## Problem description
For the data below, give again exactly the lines from the one containing "For the modified" through the one containing "where $p_j$ is bad arm.", both ends included, and no others.

[Records from a collection]
Content starts
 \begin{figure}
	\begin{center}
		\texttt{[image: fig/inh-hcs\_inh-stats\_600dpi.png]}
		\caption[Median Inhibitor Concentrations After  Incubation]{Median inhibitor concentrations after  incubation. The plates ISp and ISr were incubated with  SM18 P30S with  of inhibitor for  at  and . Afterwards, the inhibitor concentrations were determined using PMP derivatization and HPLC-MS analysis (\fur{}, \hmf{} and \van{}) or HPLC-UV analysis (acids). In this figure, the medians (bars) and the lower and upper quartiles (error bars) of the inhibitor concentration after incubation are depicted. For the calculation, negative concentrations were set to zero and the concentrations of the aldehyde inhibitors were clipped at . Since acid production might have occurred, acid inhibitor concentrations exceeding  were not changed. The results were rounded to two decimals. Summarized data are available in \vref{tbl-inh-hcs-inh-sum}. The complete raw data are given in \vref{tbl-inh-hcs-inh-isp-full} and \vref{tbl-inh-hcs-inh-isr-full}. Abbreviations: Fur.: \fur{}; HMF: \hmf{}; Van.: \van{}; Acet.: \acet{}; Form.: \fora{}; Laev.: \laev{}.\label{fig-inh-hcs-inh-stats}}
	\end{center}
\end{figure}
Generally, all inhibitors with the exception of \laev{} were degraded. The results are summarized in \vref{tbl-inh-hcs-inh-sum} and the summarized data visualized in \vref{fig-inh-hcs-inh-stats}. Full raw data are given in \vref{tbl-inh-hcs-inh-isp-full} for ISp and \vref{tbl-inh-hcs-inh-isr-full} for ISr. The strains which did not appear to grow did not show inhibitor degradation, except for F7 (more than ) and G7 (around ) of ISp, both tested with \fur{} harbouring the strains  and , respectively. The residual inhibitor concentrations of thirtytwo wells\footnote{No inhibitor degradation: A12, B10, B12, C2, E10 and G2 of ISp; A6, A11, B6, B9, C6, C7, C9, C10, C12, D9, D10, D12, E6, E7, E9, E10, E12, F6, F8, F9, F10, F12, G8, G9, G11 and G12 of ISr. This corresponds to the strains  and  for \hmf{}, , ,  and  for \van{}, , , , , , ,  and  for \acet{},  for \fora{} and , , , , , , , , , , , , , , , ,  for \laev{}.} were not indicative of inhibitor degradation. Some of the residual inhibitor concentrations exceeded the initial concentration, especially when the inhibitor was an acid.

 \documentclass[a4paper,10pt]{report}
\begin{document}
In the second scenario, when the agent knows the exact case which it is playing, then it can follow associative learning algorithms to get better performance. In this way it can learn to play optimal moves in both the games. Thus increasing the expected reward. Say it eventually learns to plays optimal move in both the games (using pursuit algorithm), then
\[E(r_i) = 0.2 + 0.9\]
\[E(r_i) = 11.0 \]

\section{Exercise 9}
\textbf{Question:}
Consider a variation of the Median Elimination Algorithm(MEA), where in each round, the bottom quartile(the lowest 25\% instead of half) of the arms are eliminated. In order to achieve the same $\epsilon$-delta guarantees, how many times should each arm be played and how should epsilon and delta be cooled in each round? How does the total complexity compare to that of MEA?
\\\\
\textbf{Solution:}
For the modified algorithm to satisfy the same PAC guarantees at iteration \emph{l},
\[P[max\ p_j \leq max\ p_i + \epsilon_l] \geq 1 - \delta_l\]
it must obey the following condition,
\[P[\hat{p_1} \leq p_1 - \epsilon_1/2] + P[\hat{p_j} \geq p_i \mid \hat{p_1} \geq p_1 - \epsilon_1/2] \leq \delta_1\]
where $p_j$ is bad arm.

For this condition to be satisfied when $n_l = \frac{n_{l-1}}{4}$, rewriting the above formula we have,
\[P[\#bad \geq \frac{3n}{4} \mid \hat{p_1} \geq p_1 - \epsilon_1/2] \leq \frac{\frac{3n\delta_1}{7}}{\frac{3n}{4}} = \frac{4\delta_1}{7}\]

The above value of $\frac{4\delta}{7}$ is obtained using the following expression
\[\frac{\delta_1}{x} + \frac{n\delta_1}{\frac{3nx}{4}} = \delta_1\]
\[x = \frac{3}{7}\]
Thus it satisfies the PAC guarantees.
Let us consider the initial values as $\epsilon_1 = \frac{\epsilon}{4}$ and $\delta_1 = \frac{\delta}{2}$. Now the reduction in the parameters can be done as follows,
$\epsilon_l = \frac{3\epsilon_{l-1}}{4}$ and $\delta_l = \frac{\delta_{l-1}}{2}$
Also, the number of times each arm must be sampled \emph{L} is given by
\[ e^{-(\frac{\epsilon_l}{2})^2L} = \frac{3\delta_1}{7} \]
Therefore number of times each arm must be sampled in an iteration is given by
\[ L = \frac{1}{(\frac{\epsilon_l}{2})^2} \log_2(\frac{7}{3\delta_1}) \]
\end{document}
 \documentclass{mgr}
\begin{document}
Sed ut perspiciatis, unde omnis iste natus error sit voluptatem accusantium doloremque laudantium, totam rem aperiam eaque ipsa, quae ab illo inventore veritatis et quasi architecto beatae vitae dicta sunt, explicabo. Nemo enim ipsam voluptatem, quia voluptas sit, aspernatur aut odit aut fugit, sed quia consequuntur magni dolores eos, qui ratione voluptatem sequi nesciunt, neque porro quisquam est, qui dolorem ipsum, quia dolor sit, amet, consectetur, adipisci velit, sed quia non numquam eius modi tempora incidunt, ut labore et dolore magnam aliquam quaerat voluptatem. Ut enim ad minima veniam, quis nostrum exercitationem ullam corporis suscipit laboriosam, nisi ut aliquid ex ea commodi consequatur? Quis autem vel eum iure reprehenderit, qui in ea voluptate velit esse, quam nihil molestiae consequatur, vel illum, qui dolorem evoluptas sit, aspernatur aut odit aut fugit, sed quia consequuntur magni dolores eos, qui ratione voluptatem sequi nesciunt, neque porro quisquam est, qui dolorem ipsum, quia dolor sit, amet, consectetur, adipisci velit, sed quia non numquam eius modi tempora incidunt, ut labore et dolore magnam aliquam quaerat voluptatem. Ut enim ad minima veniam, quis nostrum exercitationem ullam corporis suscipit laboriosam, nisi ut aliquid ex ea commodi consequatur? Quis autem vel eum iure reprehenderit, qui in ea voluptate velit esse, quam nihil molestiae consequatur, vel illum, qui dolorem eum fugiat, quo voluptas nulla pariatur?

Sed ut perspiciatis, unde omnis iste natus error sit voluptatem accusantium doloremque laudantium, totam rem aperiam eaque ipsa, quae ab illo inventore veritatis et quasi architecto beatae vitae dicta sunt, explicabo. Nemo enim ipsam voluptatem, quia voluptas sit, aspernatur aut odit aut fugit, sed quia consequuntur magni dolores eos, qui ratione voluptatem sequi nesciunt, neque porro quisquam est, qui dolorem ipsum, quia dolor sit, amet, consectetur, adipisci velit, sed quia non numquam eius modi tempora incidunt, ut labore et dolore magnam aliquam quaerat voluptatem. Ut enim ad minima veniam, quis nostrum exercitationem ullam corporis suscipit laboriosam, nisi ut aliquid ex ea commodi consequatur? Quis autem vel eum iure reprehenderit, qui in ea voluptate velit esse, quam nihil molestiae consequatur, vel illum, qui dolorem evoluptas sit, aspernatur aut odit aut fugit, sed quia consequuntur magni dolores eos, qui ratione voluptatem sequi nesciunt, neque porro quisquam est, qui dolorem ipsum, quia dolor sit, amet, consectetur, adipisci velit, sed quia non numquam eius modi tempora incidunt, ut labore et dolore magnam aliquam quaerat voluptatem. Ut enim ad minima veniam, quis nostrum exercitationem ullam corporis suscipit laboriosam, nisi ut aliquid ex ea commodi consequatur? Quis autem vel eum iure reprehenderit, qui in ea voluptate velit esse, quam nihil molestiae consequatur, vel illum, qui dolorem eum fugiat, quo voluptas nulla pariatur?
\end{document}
Content ends
## Answer section
For the modified algorithm to satisfy the same PAC guarantees at iteration \emph{l},
\[P[max\ p_j \leq max\ p_i + \epsilon_l] \geq 1 - \delta_l\]
it must obey the following condition,
\[P[\hat{p_1} \leq p_1 - \epsilon_1/2] + P[\hat{p_j} \geq p_i \mid \hat{p_1} \geq p_1 - \epsilon_1/2] \leq \delta_1\]
where $p_j$ is bad arm.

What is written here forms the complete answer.